■ **Task brief**: Everything from the line with "1. From the" to the final line of the records should be reproduced word for word, with both of those lines kept.

■ **Records shown**:
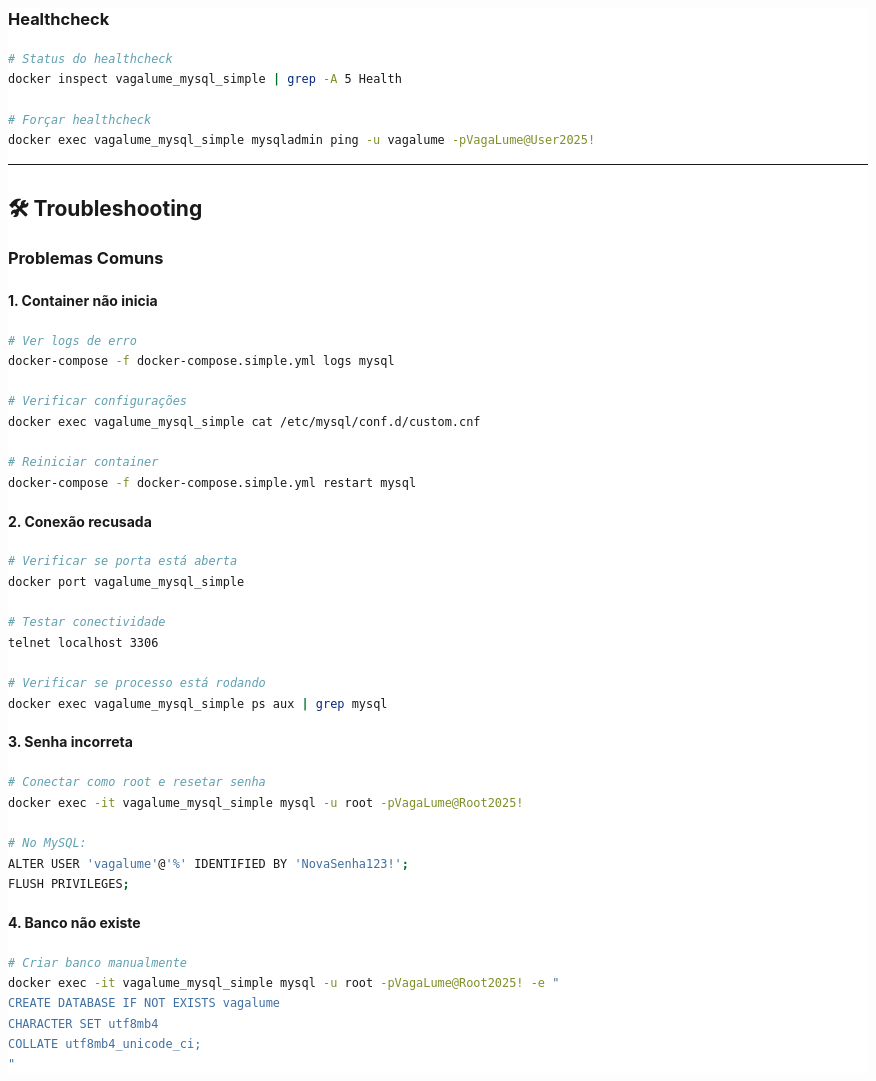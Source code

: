 
### **Healthcheck**
```bash
# Status do healthcheck
docker inspect vagalume_mysql_simple | grep -A 5 Health

# Forçar healthcheck
docker exec vagalume_mysql_simple mysqladmin ping -u vagalume -pVagaLume@User2025!
```

---

## 🛠 Troubleshooting

### **Problemas Comuns**

#### **1. Container não inicia**
```bash
# Ver logs de erro
docker-compose -f docker-compose.simple.yml logs mysql

# Verificar configurações
docker exec vagalume_mysql_simple cat /etc/mysql/conf.d/custom.cnf

# Reiniciar container
docker-compose -f docker-compose.simple.yml restart mysql
```

#### **2. Conexão recusada**
```bash
# Verificar se porta está aberta
docker port vagalume_mysql_simple

# Testar conectividade
telnet localhost 3306

# Verificar se processo está rodando
docker exec vagalume_mysql_simple ps aux | grep mysql
```

#### **3. Senha incorreta**
```bash
# Conectar como root e resetar senha
docker exec -it vagalume_mysql_simple mysql -u root -pVagaLume@Root2025!

# No MySQL:
ALTER USER 'vagalume'@'%' IDENTIFIED BY 'NovaSenha123!';
FLUSH PRIVILEGES;
```

#### **4. Banco não existe**
```bash
# Criar banco manualmente
docker exec -it vagalume_mysql_simple mysql -u root -pVagaLume@Root2025! -e "
CREATE DATABASE IF NOT EXISTS vagalume 
CHARACTER SET utf8mb4 
COLLATE utf8mb4_unicode_ci;
"
```
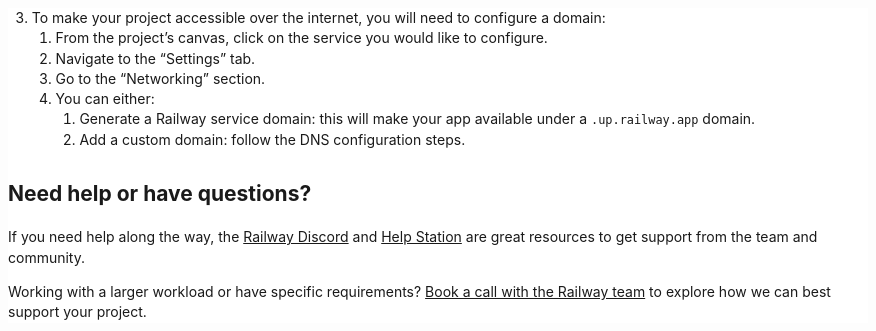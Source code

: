 3. To make your project accessible over the internet, you will need to configure a domain:
   1. From the project’s canvas, click on the service you would like to configure.
   2. Navigate to the “Settings” tab.
   3. Go to the “Networking” section.
   4. You can either:
      1. Generate a Railway service domain: this will make your app available under a `.up.railway.app` domain.
      2. Add a custom domain: follow the DNS configuration steps.

## Need help or have questions?

If you need help along the way, the [Railway Discord](http://discord.gg/railway) and [Help Station](https://station.railway.com/) are great resources to get support from the team and community.

Working with a larger workload or have specific requirements? [Book a call with the Railway team](https://cal.com/team/railway/work-with-railway) to explore how we can best support your project.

■ **Expected answer**:
   1. From the project’s canvas, click on the service you would like to configure.
   2. Navigate to the “Settings” tab.
   3. Go to the “Networking” section.
   4. You can either:
      1. Generate a Railway service domain: this will make your app available under a `.up.railway.app` domain.
      2. Add a custom domain: follow the DNS configuration steps.

## Need help or have questions?

If you need help along the way, the [Railway Discord](http://discord.gg/railway) and [Help Station](https://station.railway.com/) are great resources to get support from the team and community.

Working with a larger workload or have specific requirements? [Book a call with the Railway team](https://cal.com/team/railway/work-with-railway) to explore how we can best support your project.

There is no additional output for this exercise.